Improvement of mechanical strength of alkali-activated materials using micro low-alumina mine tailings

•A novel approach to improve the performance of alkali-activated MTs using sub-micron sized precursors.•Sub-micron MTs accelerated the alkali-activation of low alumina MTs.•The addition of sub-micron MT led to significantly decreasing the surface area by blocking the pores with sub-micron particles.•The early strengths of the samples were improved by the addition of a small amount of sub-micron MTs.•The new alkali-activated sub-micron MTs are incredibly efficient due to the use of MT disposal. Low-alumina mine tailings (MTs) have shown the possibility of being a precursor in the production of alkali-activated materials (AAMs). The effects of the addition of sub-micron MTs (10 wt%) with the average size of 400 nm to improve the performance of AAMTs with alkali activator (10, 15, 20, and 30 wt% sodium silicate) were investigated by using X-ray diffractometry (XRD), Attenuated total reflection-Fourier-transform infrared spectroscopy(ATR-FTIR), scanning electron microscopy (SEM), and nitrogen adsorption technique (BET). The mechanical properties of the materials were also analyzed. The results indicate that the addition of sub-micron MTs to AAMTs plays an important role in mineral compositions and enhances the mechanical strength performance in comparison to plain AAMTs, especially after just 7 days of aging. This result is attributed to the different microstructure between AAMTs and sub-micron MTs. BET results showed that the addition of sub-micron MTs reduces the total porosity of alkali-activated products and changes the pore structure.

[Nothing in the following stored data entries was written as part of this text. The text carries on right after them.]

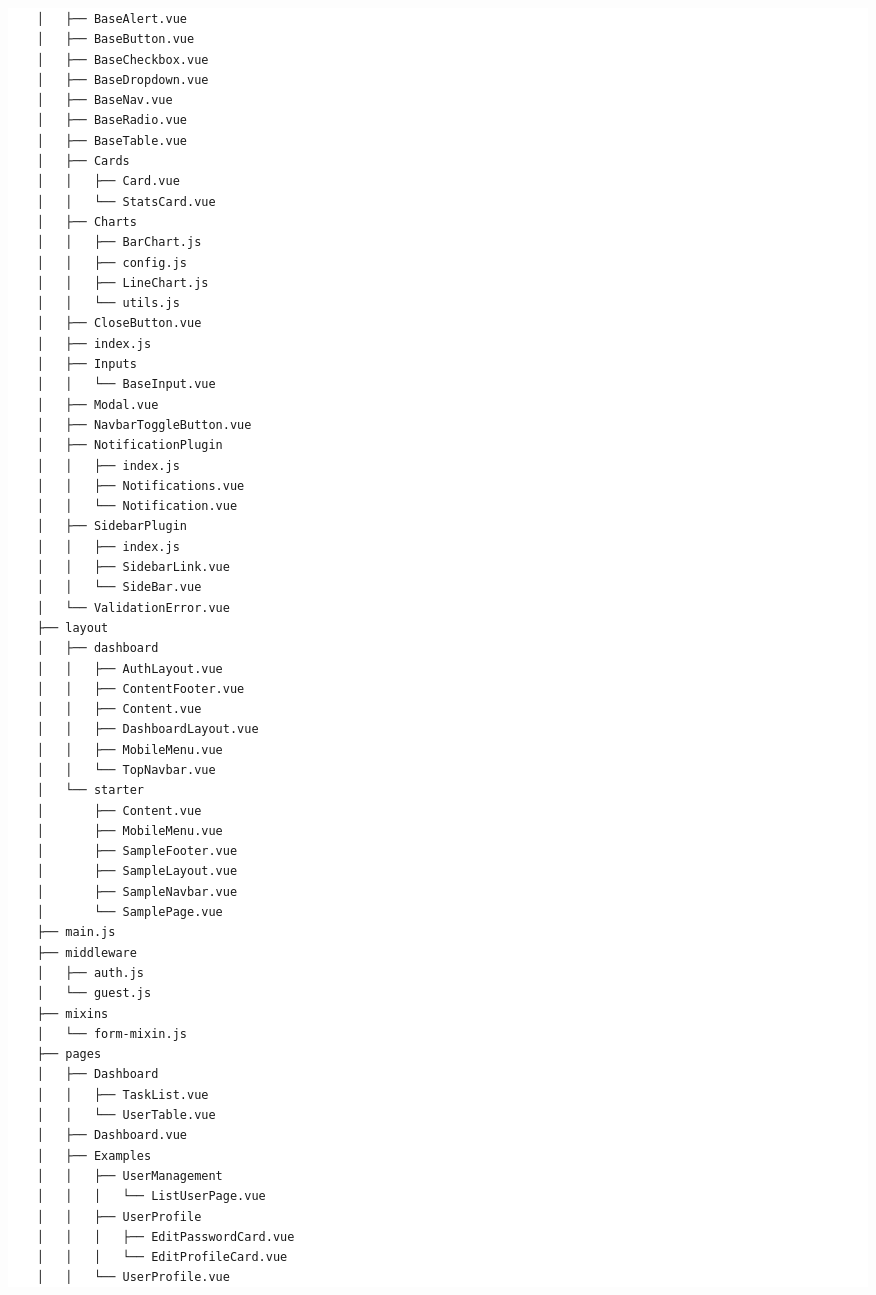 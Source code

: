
 ```
    │   ├── BaseAlert.vue
    │   ├── BaseButton.vue
    │   ├── BaseCheckbox.vue
    │   ├── BaseDropdown.vue
    │   ├── BaseNav.vue
    │   ├── BaseRadio.vue
    │   ├── BaseTable.vue
    │   ├── Cards
    │   │   ├── Card.vue
    │   │   └── StatsCard.vue
    │   ├── Charts
    │   │   ├── BarChart.js
    │   │   ├── config.js
    │   │   ├── LineChart.js
    │   │   └── utils.js
    │   ├── CloseButton.vue
    │   ├── index.js
    │   ├── Inputs
    │   │   └── BaseInput.vue
    │   ├── Modal.vue
    │   ├── NavbarToggleButton.vue
    │   ├── NotificationPlugin
    │   │   ├── index.js
    │   │   ├── Notifications.vue
    │   │   └── Notification.vue
    │   ├── SidebarPlugin
    │   │   ├── index.js
    │   │   ├── SidebarLink.vue
    │   │   └── SideBar.vue
    │   └── ValidationError.vue
    ├── layout
    │   ├── dashboard
    │   │   ├── AuthLayout.vue
    │   │   ├── ContentFooter.vue
    │   │   ├── Content.vue
    │   │   ├── DashboardLayout.vue
    │   │   ├── MobileMenu.vue
    │   │   └── TopNavbar.vue
    │   └── starter
    │       ├── Content.vue
    │       ├── MobileMenu.vue
    │       ├── SampleFooter.vue
    │       ├── SampleLayout.vue
    │       ├── SampleNavbar.vue
    │       └── SamplePage.vue
    ├── main.js
    ├── middleware
    │   ├── auth.js
    │   └── guest.js
    ├── mixins
    │   └── form-mixin.js
    ├── pages
    │   ├── Dashboard
    │   │   ├── TaskList.vue
    │   │   └── UserTable.vue
    │   ├── Dashboard.vue
    │   ├── Examples
    │   │   ├── UserManagement
    │   │   │   └── ListUserPage.vue
    │   │   ├── UserProfile
    │   │   │   ├── EditPasswordCard.vue
    │   │   │   └── EditProfileCard.vue
    │   │   └── UserProfile.vue
```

The pores of AAMTs were refined by the filling effects of sub-micron particles and the enhancement of the hydration process due to thenucleationeffect of those sub-micron particles. This could be a significant reason for the increase in early age mechanical strength. This work introduces a novel approach to improve the performance of tailings-based alkali-activated materials using nano-sized precursors.